March 11, 2006 - by jason
Earlier this week, TechCrunch published a bunch of pre-release screenshots of Google’s purported calendar app, code-named CL2. If you didn’t know better – by which I mean having any familiarity with other Google-developed apps such as Gmail and Google’s flagship web search – you’d think these screenshots showed an app in such an early state of gestation that visual designers hadn’t yet been added to the development team.
But, knowing the look-and-feel of Google’s in-house software, we know otherwise. The screenshots of Google’s calendar strongly resemble Gmail and their other software, and regardless how much longer we’ll have to wait before it actually ships (as a public beta, no doubt), this is, I think, almost certainly pretty much what it’s going to look like. Which is to say: dowdy.
Yes, yes: calendaring and web mail are essential components in Joyent’s web platform, and so at least in some measure a calendar app from Google will be something we’ll be competing and judged against, and so as the guy charged with directing and defining the Joyent user experience, I’m rather patently biased with regard to my opinion of Google’s UI. And, further, yes, Gmail is extremely popular and Google is very profitable and their stock is doing very well.
But I’m not saying their design is bad, or even ugly. It’s more like it isn’t really “design” at all. It borders on non-design, and I’m not sure how anyone could argue with this.
I’m not saying they ought to make it fancy, gaudy, or trendy. One of the core tenets of Google’s brand – which brand is undeniably powerful, well-defined, and well-known – is the simplicity, bordering on austerity, of their interfaces. They’re right to focus on that.
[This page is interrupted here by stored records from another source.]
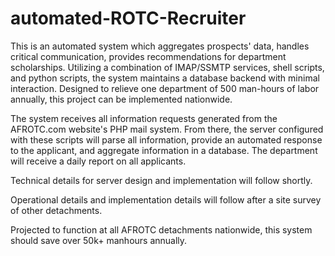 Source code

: # automated-ROTC-Recruiter

This is an automated system which aggregates prospects' data, handles critical communication, provides recommendations for department scholarships. 
Utilizing a combination of IMAP/SSMTP services, shell scripts, and python scripts, the system maintains a database backend with minimal interaction. 
Designed to relieve one department of 500 man-hours of labor annually, this project can be implemented nationwide. 

The system receives all information requests generated from the AFROTC.com website's PHP mail system. From there, the server
configured with these scripts will parse all information, provide an automated response to the applicant, and aggregate information in a database.
The department will receive a daily report on all applicants. 

Technical details for server design and implementation will follow shortly.

Operational details and implementation details will follow after a site survey of other detachments.

Projected to function at all AFROTC detachments nationwide, this system should save over 50k+ manhours annually.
All things considered, simple is better than complex.
My point is that there is no reason that simple can’t also be beautiful. Simple and beautiful is better than simple and plain. The best examples I can think of are Apple’s iPods: they are both simpler and more beautiful than competing gadgets. The iPod Shuffle, in particular, epitomizes both qualities.
So why do Google’s apps look like this? It certainly isn’t for lack of resources. A small team of a half-dozen or so kick-ass designers is all they’d need. (It’s also worth noting that the software they buy, like Blogger and Measure Map, is usually very nicely designed.)
My only guess is that their executives lack taste. (The sample is small, but evidence to date points to a strong correlation between software monopolies and poor taste in UI design.) If you have no taste – or no faith in your taste – how can you judge whether a design that strives for elegence actually achieves it? In Microsoft’s case, what happens is they fail much more often than not.
Google’s visual design strategy, on the other hand, seems to be not to try at all.